─── RECORDS PROVIDED ───
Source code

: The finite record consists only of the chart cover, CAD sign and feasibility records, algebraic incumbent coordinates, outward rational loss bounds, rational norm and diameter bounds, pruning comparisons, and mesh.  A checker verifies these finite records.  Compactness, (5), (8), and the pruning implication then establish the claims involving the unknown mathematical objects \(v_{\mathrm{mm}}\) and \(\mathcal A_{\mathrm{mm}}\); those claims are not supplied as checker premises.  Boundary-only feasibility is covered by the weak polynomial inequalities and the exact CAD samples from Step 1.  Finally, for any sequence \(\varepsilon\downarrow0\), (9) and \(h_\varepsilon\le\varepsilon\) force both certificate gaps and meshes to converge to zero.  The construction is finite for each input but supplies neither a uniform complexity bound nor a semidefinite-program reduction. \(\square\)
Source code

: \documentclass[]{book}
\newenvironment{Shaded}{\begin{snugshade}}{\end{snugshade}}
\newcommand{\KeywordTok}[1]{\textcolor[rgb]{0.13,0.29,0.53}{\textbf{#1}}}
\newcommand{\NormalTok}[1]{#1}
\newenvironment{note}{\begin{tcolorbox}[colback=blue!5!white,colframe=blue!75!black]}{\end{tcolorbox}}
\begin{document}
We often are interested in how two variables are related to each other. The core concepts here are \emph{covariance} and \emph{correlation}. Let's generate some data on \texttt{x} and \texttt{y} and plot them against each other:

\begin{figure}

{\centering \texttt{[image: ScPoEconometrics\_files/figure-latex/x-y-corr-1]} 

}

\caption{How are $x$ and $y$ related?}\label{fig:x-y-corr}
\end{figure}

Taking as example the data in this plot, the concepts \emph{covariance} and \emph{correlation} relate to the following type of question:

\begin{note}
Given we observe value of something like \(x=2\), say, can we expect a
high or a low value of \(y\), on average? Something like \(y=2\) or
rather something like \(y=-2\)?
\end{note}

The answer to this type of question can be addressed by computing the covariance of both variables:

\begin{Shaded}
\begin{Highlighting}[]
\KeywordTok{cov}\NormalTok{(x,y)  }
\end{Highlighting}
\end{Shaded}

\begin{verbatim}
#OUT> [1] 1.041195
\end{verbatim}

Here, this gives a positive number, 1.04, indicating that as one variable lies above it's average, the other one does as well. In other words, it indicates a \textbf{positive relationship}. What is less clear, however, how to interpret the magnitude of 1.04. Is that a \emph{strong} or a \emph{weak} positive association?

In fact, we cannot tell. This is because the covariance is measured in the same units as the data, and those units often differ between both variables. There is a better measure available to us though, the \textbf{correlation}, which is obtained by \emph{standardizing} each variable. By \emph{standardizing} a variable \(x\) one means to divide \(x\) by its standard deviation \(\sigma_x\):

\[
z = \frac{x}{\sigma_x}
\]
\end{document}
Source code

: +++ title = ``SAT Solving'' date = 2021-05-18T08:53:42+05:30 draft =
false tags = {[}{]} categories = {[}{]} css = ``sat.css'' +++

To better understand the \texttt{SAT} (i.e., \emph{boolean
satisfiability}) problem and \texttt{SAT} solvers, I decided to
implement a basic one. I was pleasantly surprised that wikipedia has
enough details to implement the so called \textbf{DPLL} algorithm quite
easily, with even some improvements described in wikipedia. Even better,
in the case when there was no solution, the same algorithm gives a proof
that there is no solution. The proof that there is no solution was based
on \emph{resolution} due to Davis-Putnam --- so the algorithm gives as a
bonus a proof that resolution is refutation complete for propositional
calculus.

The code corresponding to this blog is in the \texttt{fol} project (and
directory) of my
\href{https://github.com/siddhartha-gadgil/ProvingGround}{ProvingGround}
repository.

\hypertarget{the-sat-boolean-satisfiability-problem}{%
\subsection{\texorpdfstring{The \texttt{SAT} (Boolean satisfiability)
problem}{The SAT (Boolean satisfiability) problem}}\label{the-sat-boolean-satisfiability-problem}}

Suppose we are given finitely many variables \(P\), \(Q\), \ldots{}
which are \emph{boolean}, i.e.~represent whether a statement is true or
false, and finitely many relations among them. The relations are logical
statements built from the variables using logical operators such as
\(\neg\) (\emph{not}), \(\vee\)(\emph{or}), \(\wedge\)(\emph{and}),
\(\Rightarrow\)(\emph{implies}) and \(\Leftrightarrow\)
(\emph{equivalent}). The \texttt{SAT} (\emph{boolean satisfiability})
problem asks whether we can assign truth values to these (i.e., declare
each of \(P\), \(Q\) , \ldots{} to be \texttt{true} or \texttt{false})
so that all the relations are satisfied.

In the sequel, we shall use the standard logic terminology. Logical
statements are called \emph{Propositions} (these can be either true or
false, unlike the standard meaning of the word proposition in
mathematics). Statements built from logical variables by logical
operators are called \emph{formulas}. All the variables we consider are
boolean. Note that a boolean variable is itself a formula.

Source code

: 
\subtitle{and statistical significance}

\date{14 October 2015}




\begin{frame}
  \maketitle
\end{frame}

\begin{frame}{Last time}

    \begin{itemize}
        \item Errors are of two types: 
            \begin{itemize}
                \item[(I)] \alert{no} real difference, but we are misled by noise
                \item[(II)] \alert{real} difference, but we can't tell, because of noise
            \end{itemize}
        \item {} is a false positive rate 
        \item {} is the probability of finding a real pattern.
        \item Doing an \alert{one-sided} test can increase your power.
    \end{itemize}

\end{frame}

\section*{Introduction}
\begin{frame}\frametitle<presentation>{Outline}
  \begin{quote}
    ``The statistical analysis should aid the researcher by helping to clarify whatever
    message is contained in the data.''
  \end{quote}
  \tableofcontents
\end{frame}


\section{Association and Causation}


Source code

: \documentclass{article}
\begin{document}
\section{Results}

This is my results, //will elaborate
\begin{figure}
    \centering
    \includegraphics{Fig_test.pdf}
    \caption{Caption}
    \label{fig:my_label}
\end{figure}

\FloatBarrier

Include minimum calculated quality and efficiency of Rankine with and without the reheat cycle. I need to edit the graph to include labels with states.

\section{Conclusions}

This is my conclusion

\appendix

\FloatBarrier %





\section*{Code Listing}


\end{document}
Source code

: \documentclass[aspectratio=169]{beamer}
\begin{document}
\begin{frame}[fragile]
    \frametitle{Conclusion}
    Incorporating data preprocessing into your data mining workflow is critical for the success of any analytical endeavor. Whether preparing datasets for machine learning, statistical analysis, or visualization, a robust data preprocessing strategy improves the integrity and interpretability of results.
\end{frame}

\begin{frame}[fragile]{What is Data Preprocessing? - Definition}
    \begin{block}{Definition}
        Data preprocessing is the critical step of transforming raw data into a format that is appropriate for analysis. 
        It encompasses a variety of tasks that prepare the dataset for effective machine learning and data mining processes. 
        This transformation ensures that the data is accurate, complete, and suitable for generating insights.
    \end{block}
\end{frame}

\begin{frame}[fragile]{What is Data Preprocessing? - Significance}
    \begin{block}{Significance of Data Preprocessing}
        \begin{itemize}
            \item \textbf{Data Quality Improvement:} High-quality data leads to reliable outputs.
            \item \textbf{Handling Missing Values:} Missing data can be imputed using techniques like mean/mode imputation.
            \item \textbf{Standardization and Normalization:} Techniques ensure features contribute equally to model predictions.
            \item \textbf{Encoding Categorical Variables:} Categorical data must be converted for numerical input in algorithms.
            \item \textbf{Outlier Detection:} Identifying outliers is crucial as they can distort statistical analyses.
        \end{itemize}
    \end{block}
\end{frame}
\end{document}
───
Every line from the one with "input in algorithms." through the last line of the records above should be returned exactly, please, and no others.

            \item \textbf{Encoding Categorical Variables:} Categorical data must be converted for numerical input in algorithms.
            \item \textbf{Outlier Detection:} Identifying outliers is crucial as they can distort statistical analyses.
        \end{itemize}
    \end{block}
\end{frame}
\end{document}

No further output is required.